Prompt: Repeat the whole listing exactly, leaving nothing out.

Dataset content:
# # # #
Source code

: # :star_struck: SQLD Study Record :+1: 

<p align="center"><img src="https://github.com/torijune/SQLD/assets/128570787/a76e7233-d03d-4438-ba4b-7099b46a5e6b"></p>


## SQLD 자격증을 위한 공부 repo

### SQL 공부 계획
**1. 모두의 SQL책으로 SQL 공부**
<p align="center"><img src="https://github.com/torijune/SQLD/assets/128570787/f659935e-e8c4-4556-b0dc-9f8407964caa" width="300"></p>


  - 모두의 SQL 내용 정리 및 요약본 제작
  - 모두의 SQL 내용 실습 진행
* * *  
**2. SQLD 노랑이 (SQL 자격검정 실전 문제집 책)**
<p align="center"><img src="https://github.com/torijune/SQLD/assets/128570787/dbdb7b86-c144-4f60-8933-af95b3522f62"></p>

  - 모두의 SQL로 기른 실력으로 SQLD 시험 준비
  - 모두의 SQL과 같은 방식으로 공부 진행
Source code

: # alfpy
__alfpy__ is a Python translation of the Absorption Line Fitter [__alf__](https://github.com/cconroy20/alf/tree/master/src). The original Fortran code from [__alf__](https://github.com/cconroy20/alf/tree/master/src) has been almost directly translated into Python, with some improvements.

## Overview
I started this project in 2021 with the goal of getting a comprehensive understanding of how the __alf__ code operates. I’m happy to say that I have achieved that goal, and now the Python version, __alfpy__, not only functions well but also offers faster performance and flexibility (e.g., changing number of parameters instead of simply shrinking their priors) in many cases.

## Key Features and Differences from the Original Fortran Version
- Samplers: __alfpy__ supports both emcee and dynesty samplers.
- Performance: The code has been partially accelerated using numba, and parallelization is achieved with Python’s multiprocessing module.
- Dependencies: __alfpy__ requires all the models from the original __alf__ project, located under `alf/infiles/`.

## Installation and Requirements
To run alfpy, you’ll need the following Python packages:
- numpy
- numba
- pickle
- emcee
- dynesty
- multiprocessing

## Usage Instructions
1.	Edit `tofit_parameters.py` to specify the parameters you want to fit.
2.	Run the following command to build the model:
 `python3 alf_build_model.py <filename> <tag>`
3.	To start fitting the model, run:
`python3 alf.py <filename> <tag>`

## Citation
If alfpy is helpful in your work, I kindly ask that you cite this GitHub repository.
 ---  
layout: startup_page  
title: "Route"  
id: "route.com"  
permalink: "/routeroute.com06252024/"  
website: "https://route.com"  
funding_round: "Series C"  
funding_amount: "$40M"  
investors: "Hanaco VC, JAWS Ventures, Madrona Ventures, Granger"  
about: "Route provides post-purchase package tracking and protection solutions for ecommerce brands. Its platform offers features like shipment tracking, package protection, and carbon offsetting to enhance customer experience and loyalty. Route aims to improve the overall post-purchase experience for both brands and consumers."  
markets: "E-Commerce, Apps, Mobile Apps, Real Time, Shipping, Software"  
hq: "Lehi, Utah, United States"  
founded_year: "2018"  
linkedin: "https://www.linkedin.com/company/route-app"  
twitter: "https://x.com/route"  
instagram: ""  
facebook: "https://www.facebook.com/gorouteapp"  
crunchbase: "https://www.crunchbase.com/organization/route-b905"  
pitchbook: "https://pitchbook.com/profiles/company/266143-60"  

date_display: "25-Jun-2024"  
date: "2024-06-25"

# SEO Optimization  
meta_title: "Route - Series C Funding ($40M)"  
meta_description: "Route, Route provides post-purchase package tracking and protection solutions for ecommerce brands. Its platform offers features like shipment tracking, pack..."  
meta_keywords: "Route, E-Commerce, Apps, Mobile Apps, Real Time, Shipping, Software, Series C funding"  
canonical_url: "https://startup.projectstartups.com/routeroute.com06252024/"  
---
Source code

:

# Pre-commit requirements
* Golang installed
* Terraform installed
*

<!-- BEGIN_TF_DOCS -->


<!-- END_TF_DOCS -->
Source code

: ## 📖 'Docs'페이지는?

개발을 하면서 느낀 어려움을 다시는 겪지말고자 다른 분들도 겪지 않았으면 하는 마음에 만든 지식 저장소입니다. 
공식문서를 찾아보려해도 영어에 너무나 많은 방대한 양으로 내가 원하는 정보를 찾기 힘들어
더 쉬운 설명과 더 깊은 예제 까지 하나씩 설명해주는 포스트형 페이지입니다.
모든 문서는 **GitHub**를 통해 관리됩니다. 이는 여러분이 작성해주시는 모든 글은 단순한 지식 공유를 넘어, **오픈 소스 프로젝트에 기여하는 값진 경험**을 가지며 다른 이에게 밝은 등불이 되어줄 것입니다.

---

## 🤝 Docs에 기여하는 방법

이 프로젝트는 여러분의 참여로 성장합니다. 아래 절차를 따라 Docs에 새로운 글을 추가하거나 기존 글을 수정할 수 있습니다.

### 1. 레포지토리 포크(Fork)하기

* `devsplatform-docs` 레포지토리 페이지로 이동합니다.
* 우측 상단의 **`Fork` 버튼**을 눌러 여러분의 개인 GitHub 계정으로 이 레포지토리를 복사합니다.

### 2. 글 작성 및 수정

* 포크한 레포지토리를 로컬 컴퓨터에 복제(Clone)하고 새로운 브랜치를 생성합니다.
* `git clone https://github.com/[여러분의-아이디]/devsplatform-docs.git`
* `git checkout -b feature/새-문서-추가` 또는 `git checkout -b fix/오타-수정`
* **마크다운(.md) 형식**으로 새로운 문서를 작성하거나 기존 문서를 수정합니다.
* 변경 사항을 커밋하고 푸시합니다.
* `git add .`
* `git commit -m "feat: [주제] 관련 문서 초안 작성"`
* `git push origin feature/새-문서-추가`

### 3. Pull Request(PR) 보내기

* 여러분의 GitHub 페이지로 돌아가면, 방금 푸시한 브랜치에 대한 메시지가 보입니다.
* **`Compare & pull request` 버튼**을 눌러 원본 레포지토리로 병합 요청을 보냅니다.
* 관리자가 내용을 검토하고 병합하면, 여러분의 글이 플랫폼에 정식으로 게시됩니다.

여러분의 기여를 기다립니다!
# # # #
Task result:
Source code

: # :star_struck: SQLD Study Record :+1: 

<p align="center"><img src="https://github.com/torijune/SQLD/assets/128570787/a76e7233-d03d-4438-ba4b-7099b46a5e6b"></p>


## SQLD 자격증을 위한 공부 repo

### SQL 공부 계획
**1. 모두의 SQL책으로 SQL 공부**
<p align="center"><img src="https://github.com/torijune/SQLD/assets/128570787/f659935e-e8c4-4556-b0dc-9f8407964caa" width="300"></p>


  - 모두의 SQL 내용 정리 및 요약본 제작
  - 모두의 SQL 내용 실습 진행
* * *  
**2. SQLD 노랑이 (SQL 자격검정 실전 문제집 책)**
<p align="center"><img src="https://github.com/torijune/SQLD/assets/128570787/dbdb7b86-c144-4f60-8933-af95b3522f62"></p>

  - 모두의 SQL로 기른 실력으로 SQLD 시험 준비
  - 모두의 SQL과 같은 방식으로 공부 진행
Source code

: # alfpy
__alfpy__ is a Python translation of the Absorption Line Fitter [__alf__](https://github.com/cconroy20/alf/tree/master/src). The original Fortran code from [__alf__](https://github.com/cconroy20/alf/tree/master/src) has been almost directly translated into Python, with some improvements.

## Overview
I started this project in 2021 with the goal of getting a comprehensive understanding of how the __alf__ code operates. I’m happy to say that I have achieved that goal, and now the Python version, __alfpy__, not only functions well but also offers faster performance and flexibility (e.g., changing number of parameters instead of simply shrinking their priors) in many cases.

## Key Features and Differences from the Original Fortran Version
- Samplers: __alfpy__ supports both emcee and dynesty samplers.
- Performance: The code has been partially accelerated using numba, and parallelization is achieved with Python’s multiprocessing module.
- Dependencies: __alfpy__ requires all the models from the original __alf__ project, located under `alf/infiles/`.

## Installation and Requirements
To run alfpy, you’ll need the following Python packages:
- numpy
- numba
- pickle
- emcee
- dynesty
- multiprocessing

## Usage Instructions
1.	Edit `tofit_parameters.py` to specify the parameters you want to fit.
2.	Run the following command to build the model:
 `python3 alf_build_model.py <filename> <tag>`
3.	To start fitting the model, run:
`python3 alf.py <filename> <tag>`

## Citation
If alfpy is helpful in your work, I kindly ask that you cite this GitHub repository.
 ---  
layout: startup_page  
title: "Route"  
id: "route.com"  
permalink: "/routeroute.com06252024/"  
website: "https://route.com"  
funding_round: "Series C"  
funding_amount: "$40M"  
investors: "Hanaco VC, JAWS Ventures, Madrona Ventures, Granger"  
about: "Route provides post-purchase package tracking and protection solutions for ecommerce brands. Its platform offers features like shipment tracking, package protection, and carbon offsetting to enhance customer experience and loyalty. Route aims to improve the overall post-purchase experience for both brands and consumers."  
markets: "E-Commerce, Apps, Mobile Apps, Real Time, Shipping, Software"  
hq: "Lehi, Utah, United States"  
founded_year: "2018"  
linkedin: "https://www.linkedin.com/company/route-app"  
twitter: "https://x.com/route"  
instagram: ""  
facebook: "https://www.facebook.com/gorouteapp"  
crunchbase: "https://www.crunchbase.com/organization/route-b905"  
pitchbook: "https://pitchbook.com/profiles/company/266143-60"  

date_display: "25-Jun-2024"  
date: "2024-06-25"

# SEO Optimization  
meta_title: "Route - Series C Funding ($40M)"  
meta_description: "Route, Route provides post-purchase package tracking and protection solutions for ecommerce brands. Its platform offers features like shipment tracking, pack..."  
meta_keywords: "Route, E-Commerce, Apps, Mobile Apps, Real Time, Shipping, Software, Series C funding"  
canonical_url: "https://startup.projectstartups.com/routeroute.com06252024/"  
---
Source code

:

# Pre-commit requirements
* Golang installed
* Terraform installed
*

<!-- BEGIN_TF_DOCS -->


<!-- END_TF_DOCS -->
Source code

: ## 📖 'Docs'페이지는?

개발을 하면서 느낀 어려움을 다시는 겪지말고자 다른 분들도 겪지 않았으면 하는 마음에 만든 지식 저장소입니다. 
공식문서를 찾아보려해도 영어에 너무나 많은 방대한 양으로 내가 원하는 정보를 찾기 힘들어
더 쉬운 설명과 더 깊은 예제 까지 하나씩 설명해주는 포스트형 페이지입니다.
모든 문서는 **GitHub**를 통해 관리됩니다. 이는 여러분이 작성해주시는 모든 글은 단순한 지식 공유를 넘어, **오픈 소스 프로젝트에 기여하는 값진 경험**을 가지며 다른 이에게 밝은 등불이 되어줄 것입니다.

---

## 🤝 Docs에 기여하는 방법

이 프로젝트는 여러분의 참여로 성장합니다. 아래 절차를 따라 Docs에 새로운 글을 추가하거나 기존 글을 수정할 수 있습니다.

### 1. 레포지토리 포크(Fork)하기

* `devsplatform-docs` 레포지토리 페이지로 이동합니다.
* 우측 상단의 **`Fork` 버튼**을 눌러 여러분의 개인 GitHub 계정으로 이 레포지토리를 복사합니다.

### 2. 글 작성 및 수정

* 포크한 레포지토리를 로컬 컴퓨터에 복제(Clone)하고 새로운 브랜치를 생성합니다.
* `git clone https://github.com/[여러분의-아이디]/devsplatform-docs.git`
* `git checkout -b feature/새-문서-추가` 또는 `git checkout -b fix/오타-수정`
* **마크다운(.md) 형식**으로 새로운 문서를 작성하거나 기존 문서를 수정합니다.
* 변경 사항을 커밋하고 푸시합니다.
* `git add .`
* `git commit -m "feat: [주제] 관련 문서 초안 작성"`
* `git push origin feature/새-문서-추가`

### 3. Pull Request(PR) 보내기

* 여러분의 GitHub 페이지로 돌아가면, 방금 푸시한 브랜치에 대한 메시지가 보입니다.
* **`Compare & pull request` 버튼**을 눌러 원본 레포지토리로 병합 요청을 보냅니다.
* 관리자가 내용을 검토하고 병합하면, 여러분의 글이 플랫폼에 정식으로 게시됩니다.

여러분의 기여를 기다립니다!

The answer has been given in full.